DATASET:
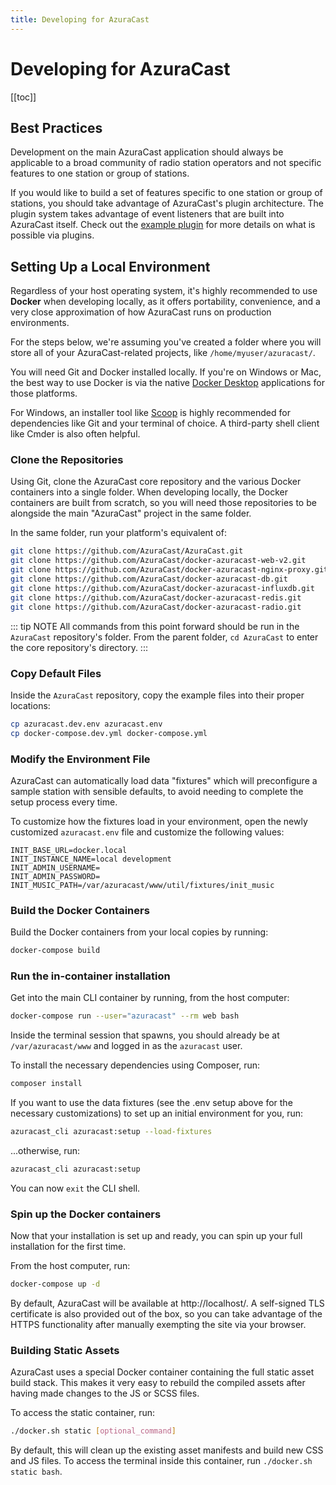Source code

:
 ```yaml
---
title: Developing for AzuraCast
---
```


# Developing for AzuraCast

[[toc]]

## Best Practices

Development on the main AzuraCast application should always be applicable to a broad community of radio station operators and not specific features to one station or group of stations.

If you would like to build a set of features specific to one station or group of stations, you should take advantage of AzuraCast's plugin architecture. The plugin system takes advantage of event listeners that are built into AzuraCast itself. Check out the [example plugin](https://github.com/AzuraCast/example-plugin) for more details on what is possible via plugins.

## Setting Up a Local Environment

Regardless of your host operating system, it's highly recommended to use **Docker** when developing locally, as it offers portability, convenience, and a very close approximation of how AzuraCast runs on production environments.

For the steps below, we're assuming you've created a folder where you will store all of your AzuraCast-related projects, like `/home/myuser/azuracast/`.

You will need Git and Docker installed locally. If you're on Windows or Mac, the best way to use Docker is via the native [Docker Desktop](https://www.docker.com/products/docker-desktop) applications for those platforms.

For Windows, an installer tool like [Scoop](https://scoop.sh/) is highly recommended for dependencies like Git and your terminal of choice. A third-party shell client like Cmder is also often helpful.

### Clone the Repositories

Using Git, clone the AzuraCast core repository and the various Docker containers into a single folder. When developing locally, the Docker containers are built from scratch, so you will need those repositories to be alongside the main "AzuraCast" project in the same folder.

In the same folder, run your platform's equivalent of:

```bash
git clone https://github.com/AzuraCast/AzuraCast.git
git clone https://github.com/AzuraCast/docker-azuracast-web-v2.git
git clone https://github.com/AzuraCast/docker-azuracast-nginx-proxy.git
git clone https://github.com/AzuraCast/docker-azuracast-db.git
git clone https://github.com/AzuraCast/docker-azuracast-influxdb.git
git clone https://github.com/AzuraCast/docker-azuracast-redis.git
git clone https://github.com/AzuraCast/docker-azuracast-radio.git
```

::: tip NOTE
All commands from this point forward should be run in the `AzuraCast` repository's folder. From the parent folder, `cd AzuraCast` to enter the core repository's directory.
:::

### Copy Default Files

Inside the `AzuraCast` repository, copy the example files into their proper locations:

```bash
cp azuracast.dev.env azuracast.env
cp docker-compose.dev.yml docker-compose.yml
```

### Modify the Environment File

AzuraCast can automatically load data "fixtures" which will preconfigure a sample station with sensible defaults, to avoid needing to complete the setup process every time.

To customize how the fixtures load in your environment, open the newly customized `azuracast.env` file and customize the following values:

```
INIT_BASE_URL=docker.local
INIT_INSTANCE_NAME=local development
INIT_ADMIN_USERNAME=
INIT_ADMIN_PASSWORD=
INIT_MUSIC_PATH=/var/azuracast/www/util/fixtures/init_music
```

### Build the Docker Containers

Build the Docker containers from your local copies by running:

```bash
docker-compose build
```

### Run the in-container installation

Get into the main CLI container by running, from the host computer:

```bash
docker-compose run --user="azuracast" --rm web bash
```

Inside the terminal session that spawns, you should already be at `/var/azuracast/www` and logged in as the `azuracast` user.

To install the necessary dependencies using Composer, run:

```bash
composer install
```

If you want to use the data fixtures (see the .env setup above for the necessary customizations) to set up an initial environment for you, run:

```bash
azuracast_cli azuracast:setup --load-fixtures
```

...otherwise, run:

```bash
azuracast_cli azuracast:setup
```

You can now `exit` the CLI shell.

### Spin up the Docker containers

Now that your installation is set up and ready, you can spin up your full installation for the first time.

From the host computer, run:

```bash
docker-compose up -d
```

By default, AzuraCast will be available at http://localhost/. A self-signed TLS certificate is also provided out of the box, so you can take advantage of the HTTPS functionality after manually exempting the site via your browser.

### Building Static Assets

AzuraCast uses a special Docker container containing the full static asset build stack. This makes it very easy to rebuild the compiled assets after having made changes to the JS or SCSS files.

To access the static container, run:

```bash
./docker.sh static [optional_command]
```

By default, this will clean up the existing asset manifests and build new CSS and JS files. To access the terminal inside this container, run `./docker.sh static bash`.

WHAT YOU SHOULD DO: Please give the material above again in full, with no pictures in your version.

RESULT FOR THIS EXERCISE:
Source code

:
 ```yaml
---
title: Developing for AzuraCast
---
```


# Developing for AzuraCast

[[toc]]

## Best Practices

Development on the main AzuraCast application should always be applicable to a broad community of radio station operators and not specific features to one station or group of stations.

If you would like to build a set of features specific to one station or group of stations, you should take advantage of AzuraCast's plugin architecture. The plugin system takes advantage of event listeners that are built into AzuraCast itself. Check out the [example plugin](https://github.com/AzuraCast/example-plugin) for more details on what is possible via plugins.

## Setting Up a Local Environment

Regardless of your host operating system, it's highly recommended to use **Docker** when developing locally, as it offers portability, convenience, and a very close approximation of how AzuraCast runs on production environments.

For the steps below, we're assuming you've created a folder where you will store all of your AzuraCast-related projects, like `/home/myuser/azuracast/`.

You will need Git and Docker installed locally. If you're on Windows or Mac, the best way to use Docker is via the native [Docker Desktop](https://www.docker.com/products/docker-desktop) applications for those platforms.

For Windows, an installer tool like [Scoop](https://scoop.sh/) is highly recommended for dependencies like Git and your terminal of choice. A third-party shell client like Cmder is also often helpful.

### Clone the Repositories

Using Git, clone the AzuraCast core repository and the various Docker containers into a single folder. When developing locally, the Docker containers are built from scratch, so you will need those repositories to be alongside the main "AzuraCast" project in the same folder.

In the same folder, run your platform's equivalent of:

```bash
git clone https://github.com/AzuraCast/AzuraCast.git
git clone https://github.com/AzuraCast/docker-azuracast-web-v2.git
git clone https://github.com/AzuraCast/docker-azuracast-nginx-proxy.git
git clone https://github.com/AzuraCast/docker-azuracast-db.git
git clone https://github.com/AzuraCast/docker-azuracast-influxdb.git
git clone https://github.com/AzuraCast/docker-azuracast-redis.git
git clone https://github.com/AzuraCast/docker-azuracast-radio.git
```

::: tip NOTE
All commands from this point forward should be run in the `AzuraCast` repository's folder. From the parent folder, `cd AzuraCast` to enter the core repository's directory.
:::

### Copy Default Files

Inside the `AzuraCast` repository, copy the example files into their proper locations:

```bash
cp azuracast.dev.env azuracast.env
cp docker-compose.dev.yml docker-compose.yml
```

### Modify the Environment File

AzuraCast can automatically load data "fixtures" which will preconfigure a sample station with sensible defaults, to avoid needing to complete the setup process every time.

To customize how the fixtures load in your environment, open the newly customized `azuracast.env` file and customize the following values:

```
INIT_BASE_URL=docker.local
INIT_INSTANCE_NAME=local development
INIT_ADMIN_USERNAME=
INIT_ADMIN_PASSWORD=
INIT_MUSIC_PATH=/var/azuracast/www/util/fixtures/init_music
```

### Build the Docker Containers

Build the Docker containers from your local copies by running:

```bash
docker-compose build
```

### Run the in-container installation

Get into the main CLI container by running, from the host computer:

```bash
docker-compose run --user="azuracast" --rm web bash
```

Inside the terminal session that spawns, you should already be at `/var/azuracast/www` and logged in as the `azuracast` user.

To install the necessary dependencies using Composer, run:

```bash
composer install
```

If you want to use the data fixtures (see the .env setup above for the necessary customizations) to set up an initial environment for you, run:

```bash
azuracast_cli azuracast:setup --load-fixtures
```

...otherwise, run:

```bash
azuracast_cli azuracast:setup
```

You can now `exit` the CLI shell.

### Spin up the Docker containers

Now that your installation is set up and ready, you can spin up your full installation for the first time.

From the host computer, run:

```bash
docker-compose up -d
```

By default, AzuraCast will be available at http://localhost/. A self-signed TLS certificate is also provided out of the box, so you can take advantage of the HTTPS functionality after manually exempting the site via your browser.

### Building Static Assets

AzuraCast uses a special Docker container containing the full static asset build stack. This makes it very easy to rebuild the compiled assets after having made changes to the JS or SCSS files.

To access the static container, run:

```bash
./docker.sh static [optional_command]
```

By default, this will clean up the existing asset manifests and build new CSS and JS files. To access the terminal inside this container, run `./docker.sh static bash`.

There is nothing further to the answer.